● **Task input**
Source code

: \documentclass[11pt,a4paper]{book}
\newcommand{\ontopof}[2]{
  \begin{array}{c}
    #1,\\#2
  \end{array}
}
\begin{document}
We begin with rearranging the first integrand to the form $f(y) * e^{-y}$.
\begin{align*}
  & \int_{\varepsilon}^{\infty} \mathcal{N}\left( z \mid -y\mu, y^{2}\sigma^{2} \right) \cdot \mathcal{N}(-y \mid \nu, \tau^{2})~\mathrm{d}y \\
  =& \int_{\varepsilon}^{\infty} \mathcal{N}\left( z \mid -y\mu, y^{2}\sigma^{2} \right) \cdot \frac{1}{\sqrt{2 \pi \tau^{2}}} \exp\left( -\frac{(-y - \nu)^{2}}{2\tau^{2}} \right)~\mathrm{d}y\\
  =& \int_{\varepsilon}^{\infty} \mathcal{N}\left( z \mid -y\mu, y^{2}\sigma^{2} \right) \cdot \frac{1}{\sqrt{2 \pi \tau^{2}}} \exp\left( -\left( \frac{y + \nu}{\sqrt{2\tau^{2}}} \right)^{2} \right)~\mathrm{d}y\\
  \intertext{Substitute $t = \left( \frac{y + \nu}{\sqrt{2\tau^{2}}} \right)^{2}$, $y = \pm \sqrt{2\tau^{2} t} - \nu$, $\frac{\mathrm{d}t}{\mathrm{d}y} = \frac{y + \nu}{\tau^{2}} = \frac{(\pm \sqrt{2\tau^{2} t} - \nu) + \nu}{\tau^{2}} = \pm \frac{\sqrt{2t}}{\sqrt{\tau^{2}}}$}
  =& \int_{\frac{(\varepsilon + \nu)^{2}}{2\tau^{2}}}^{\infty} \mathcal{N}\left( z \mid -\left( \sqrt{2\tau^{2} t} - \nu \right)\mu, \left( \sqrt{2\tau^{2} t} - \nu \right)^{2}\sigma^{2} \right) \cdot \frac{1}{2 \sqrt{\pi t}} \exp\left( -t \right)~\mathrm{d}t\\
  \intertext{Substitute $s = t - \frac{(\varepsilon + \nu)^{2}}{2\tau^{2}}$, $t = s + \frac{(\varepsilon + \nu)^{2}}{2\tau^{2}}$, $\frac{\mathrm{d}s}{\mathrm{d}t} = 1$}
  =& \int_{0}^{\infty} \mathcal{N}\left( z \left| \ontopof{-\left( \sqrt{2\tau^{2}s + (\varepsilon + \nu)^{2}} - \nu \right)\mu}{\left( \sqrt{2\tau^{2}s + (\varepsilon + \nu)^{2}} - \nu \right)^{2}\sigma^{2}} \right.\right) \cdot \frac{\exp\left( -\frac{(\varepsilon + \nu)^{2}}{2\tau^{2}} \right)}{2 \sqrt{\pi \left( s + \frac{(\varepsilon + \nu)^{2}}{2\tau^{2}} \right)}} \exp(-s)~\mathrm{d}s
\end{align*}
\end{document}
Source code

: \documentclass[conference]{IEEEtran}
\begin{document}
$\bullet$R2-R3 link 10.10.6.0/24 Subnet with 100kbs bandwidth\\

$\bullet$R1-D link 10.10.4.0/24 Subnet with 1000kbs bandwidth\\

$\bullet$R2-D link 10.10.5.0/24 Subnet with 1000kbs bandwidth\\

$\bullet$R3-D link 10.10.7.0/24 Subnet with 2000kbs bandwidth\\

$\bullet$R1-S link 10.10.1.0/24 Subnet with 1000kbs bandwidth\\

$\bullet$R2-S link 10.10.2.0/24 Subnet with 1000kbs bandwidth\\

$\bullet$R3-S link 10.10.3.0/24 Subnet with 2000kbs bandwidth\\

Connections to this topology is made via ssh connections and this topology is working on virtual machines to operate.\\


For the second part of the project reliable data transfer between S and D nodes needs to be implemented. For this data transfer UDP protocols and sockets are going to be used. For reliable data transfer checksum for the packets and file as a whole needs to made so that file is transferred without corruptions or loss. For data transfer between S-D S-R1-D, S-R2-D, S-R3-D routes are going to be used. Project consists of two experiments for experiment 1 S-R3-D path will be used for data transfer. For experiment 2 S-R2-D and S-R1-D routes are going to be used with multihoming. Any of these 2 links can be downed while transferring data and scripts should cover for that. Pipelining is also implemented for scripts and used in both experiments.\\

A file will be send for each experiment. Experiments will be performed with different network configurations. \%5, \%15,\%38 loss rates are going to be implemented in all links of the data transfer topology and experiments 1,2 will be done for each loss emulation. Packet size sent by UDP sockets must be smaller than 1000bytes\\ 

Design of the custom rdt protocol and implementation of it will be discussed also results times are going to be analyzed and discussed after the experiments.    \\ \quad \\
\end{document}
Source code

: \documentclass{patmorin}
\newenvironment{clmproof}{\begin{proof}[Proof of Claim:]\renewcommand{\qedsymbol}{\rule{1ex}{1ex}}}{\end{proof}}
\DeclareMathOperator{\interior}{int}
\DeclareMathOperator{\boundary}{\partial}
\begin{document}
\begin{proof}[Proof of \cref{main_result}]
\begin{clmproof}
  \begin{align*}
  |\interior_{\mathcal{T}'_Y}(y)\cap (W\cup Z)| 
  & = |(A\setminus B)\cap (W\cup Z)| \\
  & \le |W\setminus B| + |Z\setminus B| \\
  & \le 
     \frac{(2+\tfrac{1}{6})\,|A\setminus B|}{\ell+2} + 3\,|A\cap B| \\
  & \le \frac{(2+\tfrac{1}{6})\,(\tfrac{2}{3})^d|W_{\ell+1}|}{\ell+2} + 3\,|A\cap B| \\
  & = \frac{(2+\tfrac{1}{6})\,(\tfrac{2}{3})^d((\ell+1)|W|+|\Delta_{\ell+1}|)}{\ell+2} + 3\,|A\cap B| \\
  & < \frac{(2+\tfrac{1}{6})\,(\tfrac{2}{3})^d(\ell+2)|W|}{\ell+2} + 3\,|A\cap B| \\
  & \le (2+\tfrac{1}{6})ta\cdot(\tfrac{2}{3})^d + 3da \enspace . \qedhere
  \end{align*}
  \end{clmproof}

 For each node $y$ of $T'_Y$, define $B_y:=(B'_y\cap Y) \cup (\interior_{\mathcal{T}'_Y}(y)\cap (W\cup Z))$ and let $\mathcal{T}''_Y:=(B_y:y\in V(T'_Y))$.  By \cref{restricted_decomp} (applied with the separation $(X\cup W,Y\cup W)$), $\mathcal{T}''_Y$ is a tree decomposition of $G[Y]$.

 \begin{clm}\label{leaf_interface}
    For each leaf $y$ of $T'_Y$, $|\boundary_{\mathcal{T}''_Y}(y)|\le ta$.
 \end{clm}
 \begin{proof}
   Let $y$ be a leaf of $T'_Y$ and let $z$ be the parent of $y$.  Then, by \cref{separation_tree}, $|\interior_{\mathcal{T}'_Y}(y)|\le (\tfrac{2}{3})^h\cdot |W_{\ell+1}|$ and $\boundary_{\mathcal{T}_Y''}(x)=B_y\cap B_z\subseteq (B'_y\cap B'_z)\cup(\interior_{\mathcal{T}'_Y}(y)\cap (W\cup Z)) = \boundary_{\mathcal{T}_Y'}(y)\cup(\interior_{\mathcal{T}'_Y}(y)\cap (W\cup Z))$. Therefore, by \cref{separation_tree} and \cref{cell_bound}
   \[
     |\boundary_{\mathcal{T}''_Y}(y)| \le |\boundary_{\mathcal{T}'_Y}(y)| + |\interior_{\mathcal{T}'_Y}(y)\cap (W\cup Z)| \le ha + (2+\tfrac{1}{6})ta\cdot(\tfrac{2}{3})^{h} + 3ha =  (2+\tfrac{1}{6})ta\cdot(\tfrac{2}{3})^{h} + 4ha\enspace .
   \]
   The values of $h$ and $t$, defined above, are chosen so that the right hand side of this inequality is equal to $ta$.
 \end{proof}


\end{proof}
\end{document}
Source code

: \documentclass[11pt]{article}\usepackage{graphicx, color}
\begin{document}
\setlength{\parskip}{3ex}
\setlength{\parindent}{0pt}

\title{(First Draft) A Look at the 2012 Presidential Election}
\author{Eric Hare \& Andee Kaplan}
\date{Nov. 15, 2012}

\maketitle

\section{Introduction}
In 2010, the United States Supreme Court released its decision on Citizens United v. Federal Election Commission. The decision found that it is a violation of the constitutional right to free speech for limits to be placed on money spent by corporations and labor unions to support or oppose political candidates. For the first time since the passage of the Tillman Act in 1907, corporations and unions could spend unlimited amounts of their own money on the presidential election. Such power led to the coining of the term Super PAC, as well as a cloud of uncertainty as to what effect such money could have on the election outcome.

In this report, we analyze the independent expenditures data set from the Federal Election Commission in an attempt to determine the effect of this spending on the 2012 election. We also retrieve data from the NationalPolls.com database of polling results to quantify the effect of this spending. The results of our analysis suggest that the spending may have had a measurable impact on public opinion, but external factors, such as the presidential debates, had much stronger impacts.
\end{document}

● **Exercise**
From the listing above, the lines starting with the one that has "10.10.7.0/24 Subnet with 2000kbs bandwidth\\" and running through the one that has "Connections to this" should be copied exactly, ends included.

● **Answer to the problem**
$\bullet$R3-D link 10.10.7.0/24 Subnet with 2000kbs bandwidth\\

$\bullet$R1-S link 10.10.1.0/24 Subnet with 1000kbs bandwidth\\

$\bullet$R2-S link 10.10.2.0/24 Subnet with 1000kbs bandwidth\\

$\bullet$R3-S link 10.10.3.0/24 Subnet with 2000kbs bandwidth\\

Connections to this topology is made via ssh connections and this topology is working on virtual machines to operate.\\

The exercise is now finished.